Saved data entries
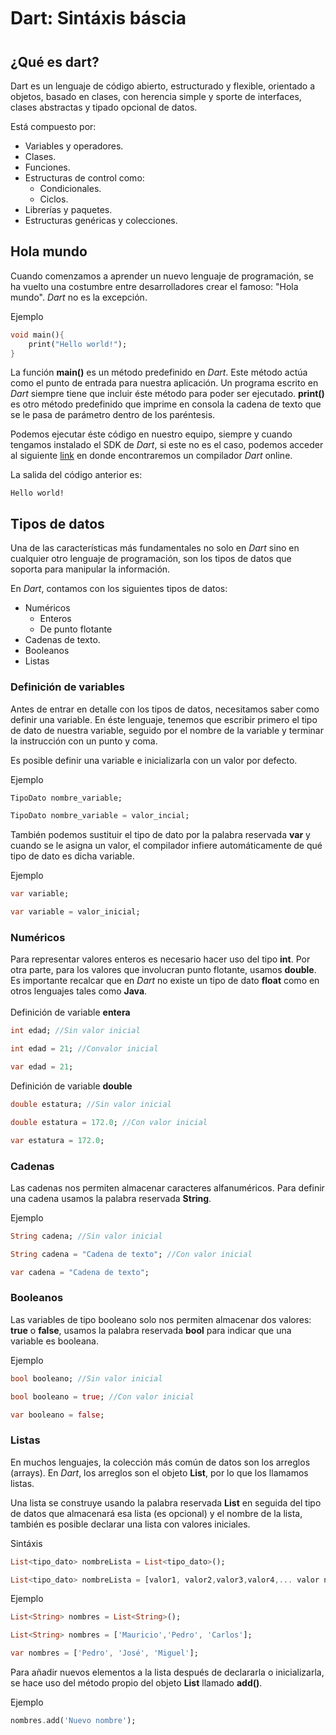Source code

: # Dart: Sintáxis báscia

## ¿Qué es dart?
Dart es un lenguaje de código abierto, estructurado y flexible, orientado a objetos, basado en clases, con herencia simple y sporte de interfaces, clases abstractas y tipado opcional de datos.

Está compuesto por: 

* Variables y operadores.
* Clases.
* Funciones.
* Estructuras de control como:
  * Condicionales.
  * Ciclos.
* Librerías y paquetes.
* Estructuras genéricas y colecciones.

## Hola mundo
Cuando comenzamos a aprender un nuevo lenguaje de programación, se ha vuelto una costumbre entre desarrolladores crear el famoso: "Hola mundo". *Dart* no es la excepción.

Ejemplo
```dart
void main(){
    print("Hello world!");
}
```
La función **main()** es un método predefinido en *Dart*. Este método actúa como el punto de entrada para nuestra aplicación. Un programa escrito en *Dart* siempre tiene que incluir éste método para poder ser ejecutado. **print()** es otro método predefinido que imprime en consola la cadena de texto que se le pasa de parámetro dentro de los paréntesis.

Podemos ejecutar éste código en nuestro equipo, siempre y cuando tengamos instalado el SDK de *Dart*, si este no es el caso, podemos acceder al siguiente [link](https://dartpad.dartlang.org) en donde encontraremos un compilador *Dart* online.

La salida del código anterior es:
```
Hello world!
```

## Tipos de datos
Una de las características más fundamentales no solo en *Dart* sino en cualquier otro lenguaje de programación, son los tipos de datos que soporta para manipular la información.

En *Dart*, contamos con los siguientes tipos de datos:
* Numéricos
  * Enteros
  * De punto flotante
* Cadenas de texto. 
* Booleanos
* Listas

### Definición de variables
Antes de entrar en detalle con los tipos de datos, necesitamos saber como definir una variable. En éste lenguaje, tenemos que escribir primero el tipo de dato de nuestra variable, seguido por el nombre de la variable y terminar la instrucción con un punto y coma. 

Es posible definir una variable e inicializarla con un valor por defecto.

Ejemplo
```dart
TipoDato nombre_variable;

TipoDato nombre_variable = valor_incial;
```
También podemos sustituir el tipo de dato por la palabra reservada **var** y cuando se le asigna un valor, el compilador infiere automáticamente de qué tipo de dato es dicha variable.

Ejemplo
```dart
var variable;

var variable = valor_inicial;
```


### Numéricos 
Para representar valores enteros es necesario hacer uso del tipo **int**. Por otra parte, para los valores que involucran punto flotante, usamos **double**. Es importante recalcar que en *Dart* no existe un tipo de dato **float** como en otros lenguajes tales como **Java**.
<br><br>
Definición de variable **entera**

```dart
int edad; //Sin valor inicial

int edad = 21; //Convalor inicial

var edad = 21; 
```

Definición de variable **double**

```dart
double estatura; //Sin valor inicial

double estatura = 172.0; //Con valor inicial

var estatura = 172.0; 
```

### Cadenas
Las cadenas nos permiten almacenar caracteres alfanuméricos. Para definir una cadena usamos la palabra reservada **String**.

Ejemplo 
```dart
String cadena; //Sin valor inicial

String cadena = "Cadena de texto"; //Con valor inicial

var cadena = "Cadena de texto";

``` 

### Booleanos
Las variables de tipo booleano solo nos permiten almacenar dos valores: **true** o **false**, usamos la palabra reservada **bool** para indicar que una variable es booleana.

Ejemplo 
```dart
bool booleano; //Sin valor inicial

bool booleano = true; //Con valor inicial

var booleano = false;

``` 

### Listas
En muchos lenguajes, la colección más común de datos son los arreglos (arrays). En *Dart*, los arreglos son el objeto **List**, por lo que los llamamos listas. 

Una lista se construye usando la palabra reservada **List** en seguida del tipo de datos que almacenará esa lista (es opcional) y el nombre de la lista, también es posible declarar una lista con valores iniciales.

Sintáxis
```dart
List<tipo_dato> nombreLista = List<tipo_dato>();

List<tipo_dato> nombreLista = [valor1, valor2,valor3,valor4,... valor n]

```
Ejemplo
```dart
List<String> nombres = List<String>();

List<String> nombres = ['Mauricio','Pedro', 'Carlos'];

var nombres = ['Pedro', 'José', 'Miguel'];
```

Para añadir nuevos elementos a la lista después de declararla o inicializarla, se hace uso del método propio del objeto **List** llamado **add()**.

Ejemplo
```dart
nombres.add('Nuevo nombre');
```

▸ About this task
Although the records hold pictures, return only what remains, word for word.

▸ Output below
Source code

: # Dart: Sintáxis báscia

## ¿Qué es dart?
Dart es un lenguaje de código abierto, estructurado y flexible, orientado a objetos, basado en clases, con herencia simple y sporte de interfaces, clases abstractas y tipado opcional de datos.

Está compuesto por: 

* Variables y operadores.
* Clases.
* Funciones.
* Estructuras de control como:
  * Condicionales.
  * Ciclos.
* Librerías y paquetes.
* Estructuras genéricas y colecciones.

## Hola mundo
Cuando comenzamos a aprender un nuevo lenguaje de programación, se ha vuelto una costumbre entre desarrolladores crear el famoso: "Hola mundo". *Dart* no es la excepción.

Ejemplo
```dart
void main(){
    print("Hello world!");
}
```
La función **main()** es un método predefinido en *Dart*. Este método actúa como el punto de entrada para nuestra aplicación. Un programa escrito en *Dart* siempre tiene que incluir éste método para poder ser ejecutado. **print()** es otro método predefinido que imprime en consola la cadena de texto que se le pasa de parámetro dentro de los paréntesis.

Podemos ejecutar éste código en nuestro equipo, siempre y cuando tengamos instalado el SDK de *Dart*, si este no es el caso, podemos acceder al siguiente [link](https://dartpad.dartlang.org) en donde encontraremos un compilador *Dart* online.

La salida del código anterior es:
```
Hello world!
```

## Tipos de datos
Una de las características más fundamentales no solo en *Dart* sino en cualquier otro lenguaje de programación, son los tipos de datos que soporta para manipular la información.

En *Dart*, contamos con los siguientes tipos de datos:
* Numéricos
  * Enteros
  * De punto flotante
* Cadenas de texto. 
* Booleanos
* Listas

### Definición de variables
Antes de entrar en detalle con los tipos de datos, necesitamos saber como definir una variable. En éste lenguaje, tenemos que escribir primero el tipo de dato de nuestra variable, seguido por el nombre de la variable y terminar la instrucción con un punto y coma. 

Es posible definir una variable e inicializarla con un valor por defecto.

Ejemplo
```dart
TipoDato nombre_variable;

TipoDato nombre_variable = valor_incial;
```
También podemos sustituir el tipo de dato por la palabra reservada **var** y cuando se le asigna un valor, el compilador infiere automáticamente de qué tipo de dato es dicha variable.

Ejemplo
```dart
var variable;

var variable = valor_inicial;
```


### Numéricos 
Para representar valores enteros es necesario hacer uso del tipo **int**. Por otra parte, para los valores que involucran punto flotante, usamos **double**. Es importante recalcar que en *Dart* no existe un tipo de dato **float** como en otros lenguajes tales como **Java**.
<br><br>
Definición de variable **entera**

```dart
int edad; //Sin valor inicial

int edad = 21; //Convalor inicial

var edad = 21; 
```

Definición de variable **double**

```dart
double estatura; //Sin valor inicial

double estatura = 172.0; //Con valor inicial

var estatura = 172.0; 
```

### Cadenas
Las cadenas nos permiten almacenar caracteres alfanuméricos. Para definir una cadena usamos la palabra reservada **String**.

Ejemplo 
```dart
String cadena; //Sin valor inicial

String cadena = "Cadena de texto"; //Con valor inicial

var cadena = "Cadena de texto";

``` 

### Booleanos
Las variables de tipo booleano solo nos permiten almacenar dos valores: **true** o **false**, usamos la palabra reservada **bool** para indicar que una variable es booleana.

Ejemplo 
```dart
bool booleano; //Sin valor inicial

bool booleano = true; //Con valor inicial

var booleano = false;

``` 

### Listas
En muchos lenguajes, la colección más común de datos son los arreglos (arrays). En *Dart*, los arreglos son el objeto **List**, por lo que los llamamos listas. 

Una lista se construye usando la palabra reservada **List** en seguida del tipo de datos que almacenará esa lista (es opcional) y el nombre de la lista, también es posible declarar una lista con valores iniciales.

Sintáxis
```dart
List<tipo_dato> nombreLista = List<tipo_dato>();

List<tipo_dato> nombreLista = [valor1, valor2,valor3,valor4,... valor n]

```
Ejemplo
```dart
List<String> nombres = List<String>();

List<String> nombres = ['Mauricio','Pedro', 'Carlos'];

var nombres = ['Pedro', 'José', 'Miguel'];
```

Para añadir nuevos elementos a la lista después de declararla o inicializarla, se hace uso del método propio del objeto **List** llamado **add()**.

Ejemplo
```dart
nombres.add('Nuevo nombre');
```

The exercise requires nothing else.